**AIM OF THE EXERCISE**
Scan the entries that follow and work out how many lines contain "STATE". Give the number and nothing else.

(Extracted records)
********

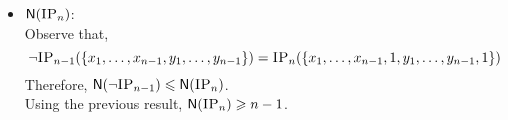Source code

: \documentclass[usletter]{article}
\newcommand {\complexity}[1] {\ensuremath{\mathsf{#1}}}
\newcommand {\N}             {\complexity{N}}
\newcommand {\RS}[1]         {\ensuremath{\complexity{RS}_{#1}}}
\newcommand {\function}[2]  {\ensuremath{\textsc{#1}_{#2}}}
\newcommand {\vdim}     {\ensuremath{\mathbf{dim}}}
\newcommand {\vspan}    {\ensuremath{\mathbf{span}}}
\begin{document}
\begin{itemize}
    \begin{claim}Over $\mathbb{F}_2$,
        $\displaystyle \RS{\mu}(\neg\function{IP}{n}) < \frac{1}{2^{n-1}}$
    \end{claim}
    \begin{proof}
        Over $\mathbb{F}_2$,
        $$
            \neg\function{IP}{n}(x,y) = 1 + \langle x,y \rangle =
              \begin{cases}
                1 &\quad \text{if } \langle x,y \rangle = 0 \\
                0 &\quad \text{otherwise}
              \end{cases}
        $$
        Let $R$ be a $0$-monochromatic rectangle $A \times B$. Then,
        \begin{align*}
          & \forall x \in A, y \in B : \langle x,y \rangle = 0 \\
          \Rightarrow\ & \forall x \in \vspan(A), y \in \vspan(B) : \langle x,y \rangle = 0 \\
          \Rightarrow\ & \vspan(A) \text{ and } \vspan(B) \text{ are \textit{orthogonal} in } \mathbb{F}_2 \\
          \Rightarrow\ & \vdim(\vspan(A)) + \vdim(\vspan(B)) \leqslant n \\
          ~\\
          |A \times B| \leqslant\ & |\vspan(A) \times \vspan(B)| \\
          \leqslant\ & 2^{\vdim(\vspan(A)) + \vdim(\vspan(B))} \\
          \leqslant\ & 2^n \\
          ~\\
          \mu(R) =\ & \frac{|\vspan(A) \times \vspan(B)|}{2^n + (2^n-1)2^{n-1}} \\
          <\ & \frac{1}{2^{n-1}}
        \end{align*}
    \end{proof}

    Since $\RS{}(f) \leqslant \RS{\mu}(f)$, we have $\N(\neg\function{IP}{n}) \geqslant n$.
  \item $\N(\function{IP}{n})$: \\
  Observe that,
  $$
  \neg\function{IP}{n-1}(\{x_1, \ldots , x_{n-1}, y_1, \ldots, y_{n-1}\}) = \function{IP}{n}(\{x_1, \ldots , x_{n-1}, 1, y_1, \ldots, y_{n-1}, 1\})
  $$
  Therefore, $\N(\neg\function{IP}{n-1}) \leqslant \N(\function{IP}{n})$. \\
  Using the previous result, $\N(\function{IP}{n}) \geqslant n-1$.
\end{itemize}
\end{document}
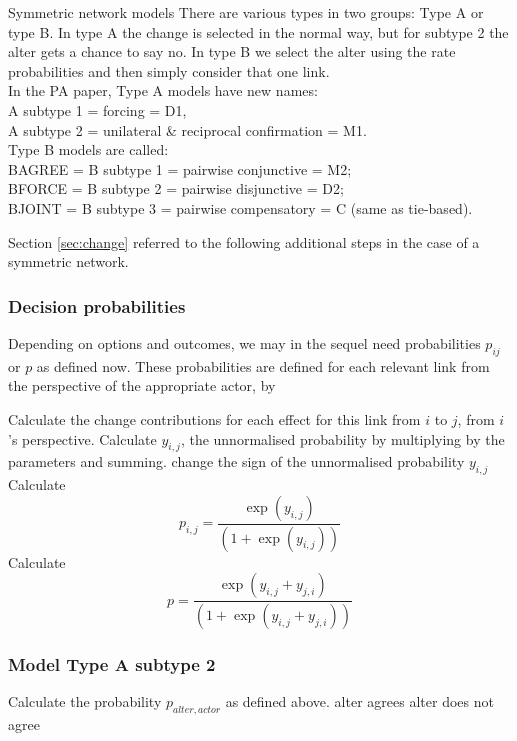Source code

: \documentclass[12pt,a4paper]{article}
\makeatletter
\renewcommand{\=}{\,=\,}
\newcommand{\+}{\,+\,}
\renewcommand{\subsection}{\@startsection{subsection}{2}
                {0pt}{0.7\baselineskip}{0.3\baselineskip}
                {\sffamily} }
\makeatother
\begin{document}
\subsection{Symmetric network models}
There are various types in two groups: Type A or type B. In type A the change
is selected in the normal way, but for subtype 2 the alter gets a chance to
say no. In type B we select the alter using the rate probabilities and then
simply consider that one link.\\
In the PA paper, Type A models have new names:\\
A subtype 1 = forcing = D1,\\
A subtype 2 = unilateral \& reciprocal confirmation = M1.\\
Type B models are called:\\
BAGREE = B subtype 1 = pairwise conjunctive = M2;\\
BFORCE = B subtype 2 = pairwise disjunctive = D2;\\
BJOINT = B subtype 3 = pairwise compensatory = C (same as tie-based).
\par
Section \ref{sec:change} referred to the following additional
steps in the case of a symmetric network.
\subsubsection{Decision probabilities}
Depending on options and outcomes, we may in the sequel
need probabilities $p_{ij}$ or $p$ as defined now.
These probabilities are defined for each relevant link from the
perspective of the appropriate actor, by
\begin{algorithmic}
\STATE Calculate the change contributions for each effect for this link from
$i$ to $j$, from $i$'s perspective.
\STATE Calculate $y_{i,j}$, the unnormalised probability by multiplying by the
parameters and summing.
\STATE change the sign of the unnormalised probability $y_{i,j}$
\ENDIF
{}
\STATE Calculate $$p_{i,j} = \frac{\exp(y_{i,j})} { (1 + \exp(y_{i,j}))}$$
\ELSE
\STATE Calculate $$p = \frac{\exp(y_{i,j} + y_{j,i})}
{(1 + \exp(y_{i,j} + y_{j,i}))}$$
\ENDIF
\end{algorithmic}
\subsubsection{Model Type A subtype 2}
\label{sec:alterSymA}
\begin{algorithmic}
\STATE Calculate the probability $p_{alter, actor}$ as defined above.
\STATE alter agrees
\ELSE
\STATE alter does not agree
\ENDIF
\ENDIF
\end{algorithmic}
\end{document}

********

**RESULT FOR THIS EXERCISE**
8